How to complete this task: How many of the lines below have "vanishing" in them? Say the number and nothing more.

(Stored data entries)
-=-=-
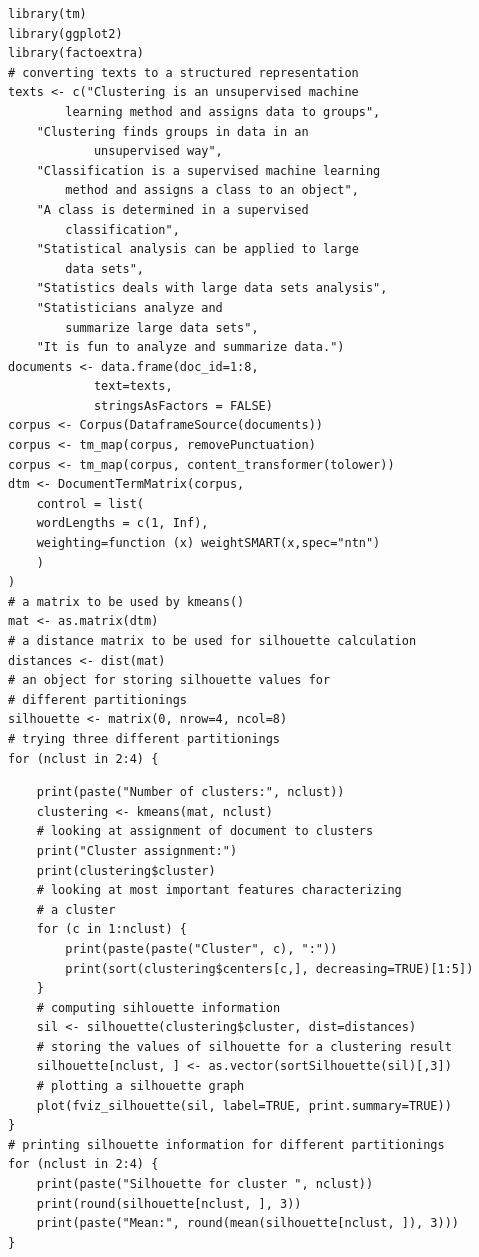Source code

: \begin{verbatim}
library(tm)
library(ggplot2)
library(factoextra)
# converting texts to a structured representation
texts <- c("Clustering is an unsupervised machine
        learning method and assigns data to groups",
    "Clustering finds groups in data in an
            unsupervised way",
    "Classification is a supervised machine learning
        method and assigns a class to an object",
    "A class is determined in a supervised
        classification",
    "Statistical analysis can be applied to large
        data sets",
    "Statistics deals with large data sets analysis",
    "Statisticians analyze and
        summarize large data sets",
    "It is fun to analyze and summarize data.")
documents <- data.frame(doc_id=1:8,
            text=texts,
            stringsAsFactors = FALSE)
corpus <- Corpus(DataframeSource(documents))
corpus <- tm_map(corpus, removePunctuation)
corpus <- tm_map(corpus, content_transformer(tolower))
dtm <- DocumentTermMatrix(corpus,
    control = list(
    wordLengths = c(1, Inf),
    weighting=function (x) weightSMART(x,spec="ntn")
    )
)
# a matrix to be used by kmeans()
mat <- as.matrix(dtm)
# a distance matrix to be used for silhouette calculation
distances <- dist(mat)
# an object for storing silhouette values for
# different partitionings
silhouette <- matrix(0, nrow=4, ncol=8)
# trying three different partitionings
for (nclust in 2:4) {
\end{verbatim}

\begin{verbatim}
    print(paste("Number of clusters:", nclust))
    clustering <- kmeans(mat, nclust)
    # looking at assignment of document to clusters
    print("Cluster assignment:")
    print(clustering$cluster)
    # looking at most important features characterizing
    # a cluster
    for (c in 1:nclust) {
        print(paste(paste("Cluster", c), ":"))
        print(sort(clustering$centers[c,], decreasing=TRUE)[1:5])
    }
    # computing sihlouette information
    sil <- silhouette(clustering$cluster, dist=distances)
    # storing the values of silhouette for a clustering result
    silhouette[nclust, ] <- as.vector(sortSilhouette(sil)[,3])
    # plotting a silhouette graph
    plot(fviz_silhouette(sil, label=TRUE, print.summary=TRUE))
}
# printing silhouette information for different partitionings
for (nclust in 2:4) {
    print(paste("Silhouette for cluster ", nclust))
    print(round(silhouette[nclust, ], 3))
    print(paste("Mean:", round(mean(silhouette[nclust, ]), 3)))
}
\end{verbatim}

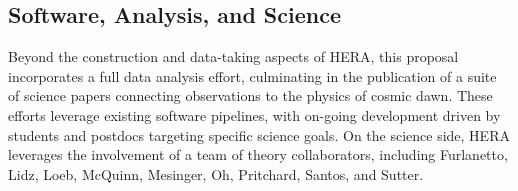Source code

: \documentclass[ars]{/Users/daviddeboer1/Documents/Papers/Copernicus_LaTeX_Package_v_2_7/copernicus}
\begin{document}
%
%

\subsection{Software, Analysis, and Science}
\label{sec:analysis}

Beyond the construction and data-taking aspects of HERA, this proposal
incorporates a full data analysis effort, culminating in the publication of a
suite of science papers connecting observations to the physics of cosmic dawn.
These efforts leverage existing software pipelines, with on-going 
development driven by students and postdocs targeting specific science goals.
On the science side, HERA leverages the involvement of a team of theory collaborators,
including Furlanetto, Lidz, Loeb, McQuinn, Mesinger, Oh, Pritchard, Santos, and Sutter.

\end{document}
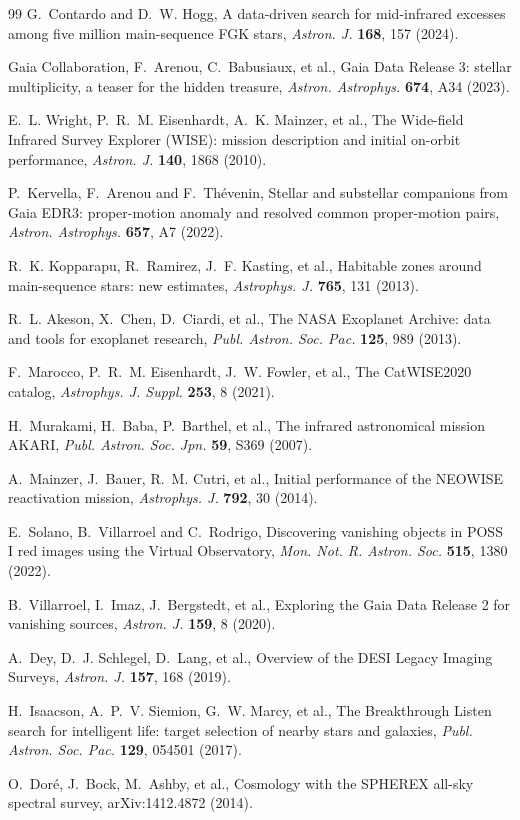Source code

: \documentclass[3p,11pt]{elsarticle}
\begin{document}
\begin{thebibliography}{99}
G.~Contardo and D.~W. Hogg, A data-driven search for mid-infrared excesses among five
million main-sequence FGK stars, \emph{Astron. J.} \textbf{168}, 157 (2024).

Gaia Collaboration, F.~Arenou, C.~Babusiaux, et al., Gaia Data Release 3: stellar
multiplicity, a teaser for the hidden treasure, \emph{Astron. Astrophys.} \textbf{674},
A34 (2023).

E.~L. Wright, P.~R.~M. Eisenhardt, A.~K. Mainzer, et al., The Wide-field Infrared Survey
Explorer (WISE): mission description and initial on-orbit performance, \emph{Astron. J.}
\textbf{140}, 1868 (2010).

P.~Kervella, F.~Arenou and F.~Th\'evenin, Stellar and substellar companions from Gaia
EDR3: proper-motion anomaly and resolved common proper-motion pairs, \emph{Astron.
Astrophys.} \textbf{657}, A7 (2022).

R.~K. Kopparapu, R.~Ramirez, J.~F. Kasting, et al., Habitable zones around
main-sequence stars: new estimates, \emph{Astrophys. J.} \textbf{765}, 131 (2013).

R.~L. Akeson, X.~Chen, D.~Ciardi, et al., The NASA Exoplanet Archive: data and tools for
exoplanet research, \emph{Publ. Astron. Soc. Pac.} \textbf{125}, 989 (2013).

F.~Marocco, P.~R.~M. Eisenhardt, J.~W. Fowler, et al., The CatWISE2020 catalog,
\emph{Astrophys. J. Suppl.} \textbf{253}, 8 (2021).

H.~Murakami, H.~Baba, P.~Barthel, et al., The infrared astronomical mission AKARI,
\emph{Publ. Astron. Soc. Jpn.} \textbf{59}, S369 (2007).

A.~Mainzer, J.~Bauer, R.~M. Cutri, et al., Initial performance of the NEOWISE
reactivation mission, \emph{Astrophys. J.} \textbf{792}, 30 (2014).

E.~Solano, B.~Villarroel and C.~Rodrigo, Discovering vanishing objects in POSS I red
images using the Virtual Observatory, \emph{Mon. Not. R. Astron. Soc.} \textbf{515},
1380 (2022).

B.~Villarroel, I.~Imaz, J.~Bergstedt, et al., Exploring the Gaia Data Release 2 for
vanishing sources, \emph{Astron. J.} \textbf{159}, 8 (2020).

A.~Dey, D.~J. Schlegel, D.~Lang, et al., Overview of the DESI Legacy Imaging Surveys,
\emph{Astron. J.} \textbf{157}, 168 (2019).

H.~Isaacson, A.~P.~V. Siemion, G.~W. Marcy, et al., The Breakthrough Listen search for
intelligent life: target selection of nearby stars and galaxies, \emph{Publ. Astron.
Soc. Pac.} \textbf{129}, 054501 (2017).

O.~Dor\'e, J.~Bock, M.~Ashby, et al., Cosmology with the SPHEREX all-sky spectral
survey, arXiv:1412.4872 (2014).

\end{thebibliography}
\end{document}
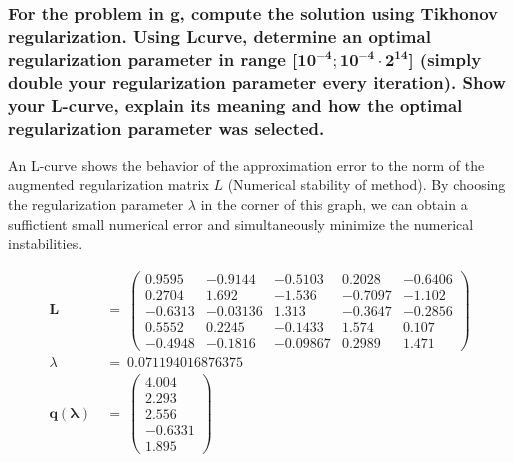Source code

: \subsubsection{For the problem in g, compute the solution using Tikhonov regularization. Using Lcurve, determine an optimal regularization parameter in range [$\mathbf{10^{-4}; 10^{-4}\cdot2^{14}}$]
(simply double your regularization parameter every iteration). Show your L-curve,
explain its meaning and how the optimal regularization parameter was selected.}
An L-curve shows the behavior of the approximation error to the norm of the augmented regularization matrix $L$ (Numerical stability of method). By choosing the regularization parameter $\lambda$ in the corner of this graph, we can obtain a suffictient small numerical error and simultaneously minimize the numerical instabilities.

\begin{align}
\mathbf{L}\ &=\ \left(\begin{array}{ccccc} 0.9595 & -0.9144 & -0.5103 & 0.2028 & -0.6406\\ 0.2704 & 1.692 & -1.536 & -0.7097 & -1.102\\ -0.6313 & -0.03136 & 1.313 & -0.3647 & -0.2856\\ 0.5552 & 0.2245 & -0.1433 & 1.574 & 0.107\\ -0.4948 & -0.1816 & -0.09867 & 0.2989 & 1.471 \end{array}\right)\\
\lambda\ &=\ 0.071194016876375\\
\mathbf{q(\lambda)}\ &=\ \left(\begin{array}{c} 4.004\\ 2.293\\ 2.556\\ -0.6331\\ 1.895 \end{array}\right)
\end{align}

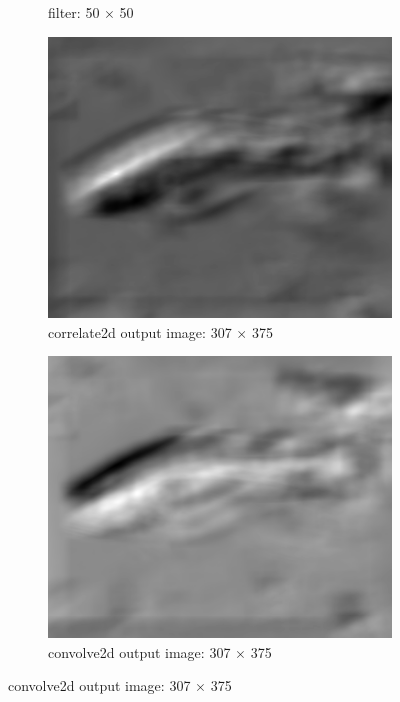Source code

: \begin{enumerate}[(a)]
\begin{figure}[htbp]
\begin{subfigure}[htbp]{0.24\textwidth}
        \caption{filter: 50 $\times$ 50}
        \label{filter_fish}
    \end{subfigure}
    \hfill
    \begin{subfigure}[htbp]{0.24\textwidth}
        \centering
        \includegraphics[width=\textwidth]{correlate2d_fish.png}
        \caption{correlate2d output image: 307 $\times$ 375}
        \label{correlate2d_fish}
    \end{subfigure}
    \hfill 
    \begin{subfigure}[htbp]{0.24\textwidth}
        \centering
        \includegraphics[width=\textwidth]{convolve2d_fish.png}
        \caption{convolve2d output image: 307 $\times$ 375}
        \label{convolve2d_fish}
    \end{subfigure}
\end{figure}
\end{enumerate}

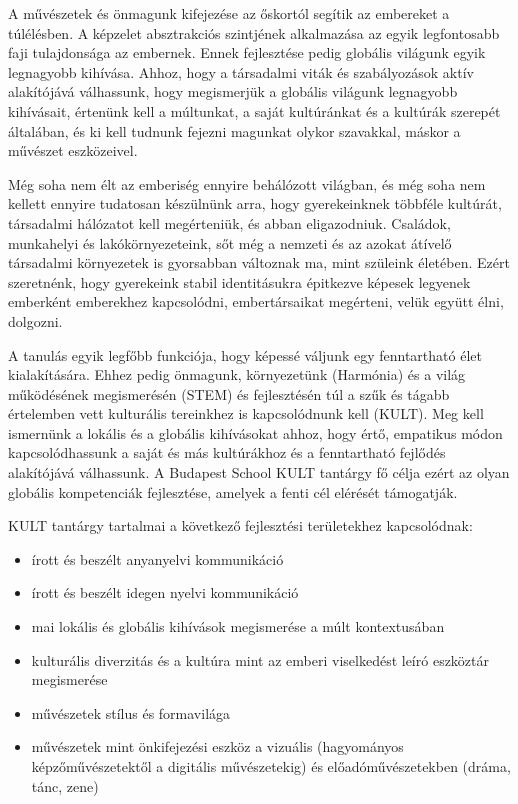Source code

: A művészetek és önmagunk kifejezése az őskortól segítik az embereket a túlélésben. A képzelet absztrakciós szintjének alkalmazása az egyik legfontosabb faji tulajdonsága az embernek. Ennek fejlesztése pedig globális világunk egyik legnagyobb kihívása. Ahhoz, hogy a társadalmi viták és szabályozások aktív alakítójává válhassunk, hogy megismerjük a globális világunk legnagyobb kihívásait, értenünk kell a múltunkat, a saját kultúránkat és a kultúrák szerepét általában, és ki kell tudnunk fejezni magunkat olykor szavakkal, máskor a művészet eszközeivel.

Még soha nem élt az emberiség ennyire behálózott világban, és még soha nem kellett ennyire tudatosan készülnünk arra, hogy gyerekeinknek többféle kultúrát, társadalmi hálózatot kell megérteniük, és abban eligazodniuk. Családok, munkahelyi és lakókörnyezeteink, sőt még a nemzeti és az azokat átívelő társadalmi környezetek is gyorsabban változnak ma, mint szüleink életében. Ezért szeretnénk, hogy gyerekeink stabil identitásukra épitkezve képesek legyenek emberként emberekhez kapcsolódni, embertársaikat megérteni, velük együtt élni, dolgozni.


A tanulás egyik legfőbb funkciója, hogy képessé váljunk egy fenntartható élet kialakítására. Ehhez pedig önmagunk, környezetünk (Harmónia) és a világ működésének megismerésén (STEM) és fejlesztésén túl a szűk és tágabb értelemben vett kulturális tereinkhez is kapcsolódnunk kell (KULT). Meg kell ismernünk a lokális és a globális kihívásokat ahhoz, hogy értő, empatikus módon kapcsolódhassunk a saját és más kultúrákhoz és a fenntartható fejlődés alakítójává válhassunk. A Budapest School KULT tantárgy fő célja ezért az olyan globális kompetenciák fejlesztése, amelyek a fenti cél elérését támogatják.

KULT tantárgy tartalmai a következő fejlesztési területekhez kapcsolódnak:
\begin{itemize}
\item írott és beszélt anyanyelvi kommunikáció

\item írott és beszélt idegen nyelvi kommunikáció

\item mai lokális és globális kihívások megismerése a múlt kontextusában

\item kulturális diverzitás és a kultúra mint az emberi viselkedést leíró eszköztár megismerése

\item művészetek stílus és formavilága

\item művészetek mint önkifejezési eszköz a vizuális (hagyományos képzőművészetektől a digitális művészetekig) és előadóművészetekben (dráma, tánc, zene)
\end{itemize}

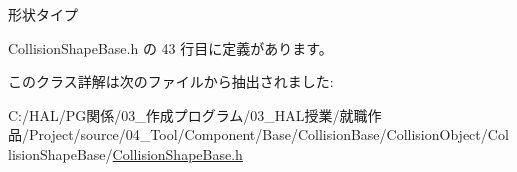 形状タイプ 



 Collision\+Shape\+Base.\+h の 43 行目に定義があります。



このクラス詳解は次のファイルから抽出されました\+:\begin{DoxyCompactItemize}
\item 
C\+:/\+H\+A\+L/\+P\+G関係/03\+\_\+作成プログラム/03\+\_\+\+H\+A\+L授業/就職作品/\+Project/source/04\+\_\+\+Tool/\+Component/\+Base/\+Collision\+Base/\+Collision\+Object/\+Collision\+Shape\+Base/\mbox{\hyperlink{_collision_shape_base_8h}{Collision\+Shape\+Base.\+h}}\end{DoxyCompactItemize}
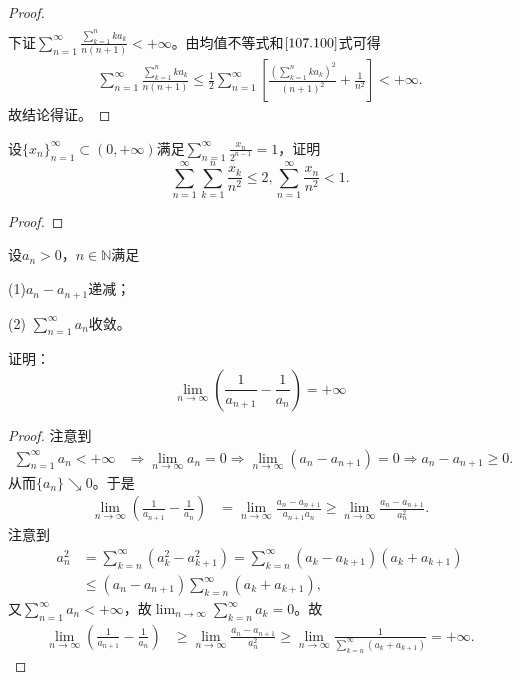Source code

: \documentclass[../../main.tex]{subfiles}
\begin{document}
\begin{proof}
\begin{align*}
\end{align*}
下证\(\sum_{n=1}^{\infty}{\frac{\sum\limits_{k=1}^n{ka_k}}{n\left( n+1 \right)}}<+\infty\)。由均值不等式和\(\eqref{107.100}\)式可得
\begin{align*}
\sum_{n=1}^{\infty}{\frac{\sum\limits_{k=1}^n{ka_k}}{n\left( n+1 \right)}}\leqslant \frac{1}{2}\sum_{n=1}^{\infty}{\left[ \frac{\left( \sum\limits_{k=1}^n{ka_k} \right) ^2}{\left( n+1 \right) ^2}+\frac{1}{n^2} \right]}<+\infty .
\end{align*}
故结论得证。

\end{proof}

\begin{example}
设$\{x_n\}_{n = 1}^{\infty} \subset (0,+\infty)$满足$\sum_{n = 1}^{\infty} \frac{x_n}{2^{n - 1}} = 1$，证明
\[
\sum_{n = 1}^{\infty} \sum_{k = 1}^n \frac{x_k}{n^2} \leqslant 2, \sum_{n = 1}^{\infty} \frac{x_n}{n^2} < 1.
\]
\end{example}
\begin{proof}


\end{proof}

\begin{example}
设$a_n > 0$，$n \in \mathbb{N}$满足

(1)$a_n - a_{n + 1}$递减；

(2) $\sum_{n = 1}^{\infty} a_n$收敛。

证明：
\[
\lim_{n \to \infty} \left( \frac{1}{a_{n + 1}} - \frac{1}{a_n} \right) = +\infty
\]
\end{example}
\begin{proof}
注意到
\begin{align*}
\sum_{n=1}^{\infty}{a_n}<+\infty &\Longrightarrow \lim_{n\rightarrow \infty}a_n=0\Longrightarrow \lim_{n\rightarrow \infty}\left( a_n-a_{n+1} \right) =0\Longrightarrow a_n-a_{n+1}\geqslant 0.
\end{align*}
从而$\{ a_n \} \searrow 0$。于是
\begin{align*}
\lim_{n\rightarrow \infty}\left( \frac{1}{a_{n+1}}-\frac{1}{a_n} \right) &=\lim_{n\rightarrow \infty}\frac{a_n-a_{n+1}}{a_{n+1}a_n}\geqslant \lim_{n\rightarrow \infty}\frac{a_n-a_{n+1}}{a_{n}^{2}}.
\end{align*}
注意到
\begin{align*}
a_{n}^{2}&=\sum_{k=n}^{\infty}{\left( a_{k}^{2}-a_{k+1}^{2} \right)}=\sum_{k=n}^{\infty}{\left( a_k-a_{k+1} \right) \left( a_k+a_{k+1} \right)} \\
&\leqslant \left( a_n-a_{n+1} \right) \sum_{k=n}^{\infty}{\left( a_k+a_{k+1} \right)},
\end{align*}
又$\sum_{n=1}^{\infty}{a_n}<+\infty$，故$\lim_{n\rightarrow \infty}\sum_{k=n}^{\infty}{a_k}=0$。故
\begin{align*}
\lim_{n\rightarrow \infty}\left( \frac{1}{a_{n+1}}-\frac{1}{a_n} \right) &\geqslant \lim_{n\rightarrow \infty}\frac{a_n-a_{n+1}}{a_{n}^{2}}\geqslant \lim_{n\rightarrow \infty}\frac{1}{\sum\limits_{k=n}^{\infty}{\left( a_k+a_{k+1} \right)}}=+\infty .
\end{align*}

\end{proof}
\end{document}
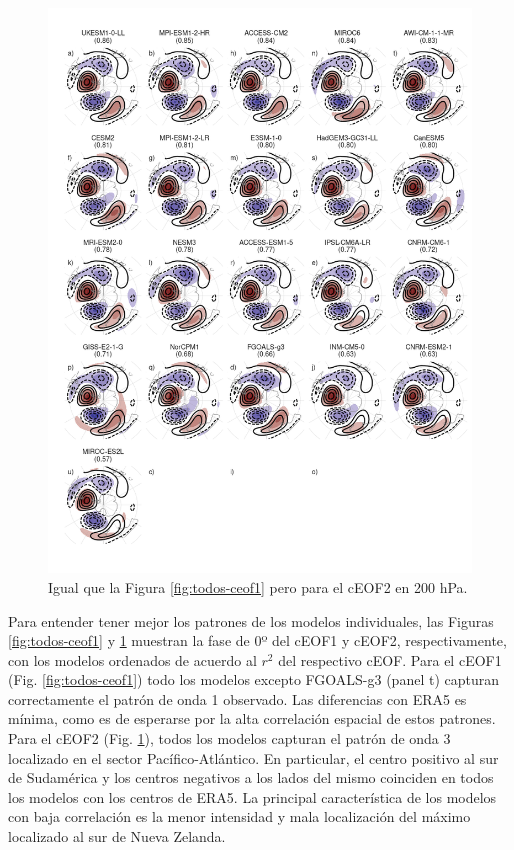 \documentclass[12pt,oneside,a4paper]{reedthesis}
\begin{document}
\begin{figure}

{\centering \includegraphics{figures/50-cmip6/todos-ceof2-1} 

}

\caption{Igual que la Figura \ref{fig:todos-ceof1} pero para el cEOF2 en 200 hPa.}\label{fig:todos-ceof2}
\end{figure}



Para entender tener mejor los patrones de los modelos individuales, las Figuras \ref{fig:todos-ceof1} y \ref{fig:todos-ceof2} muestran la fase de 0º del cEOF1 y cEOF2, respectivamente, con los modelos ordenados de acuerdo al \(r^2\) del respectivo cEOF.
Para el cEOF1 (Fig. \ref{fig:todos-ceof1}) todo los modelos excepto FGOALS-g3 (panel t) capturan correctamente el patrón de onda 1 observado.
Las diferencias con ERA5 es mínima, como es de esperarse por la alta correlación espacial de estos patrones.
Para el cEOF2 (Fig. \ref{fig:todos-ceof2}), todos los modelos capturan el patrón de onda 3 localizado en el sector Pacífico-Atlántico.
En particular, el centro positivo al sur de Sudamérica y los centros negativos a los lados del mismo coinciden en todos los modelos con los centros de ERA5.
La principal característica de los modelos con baja correlación es la menor intensidad y mala localización del máximo localizado al sur de Nueva Zelanda.
\end{document}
-=-=-
Written solution: 2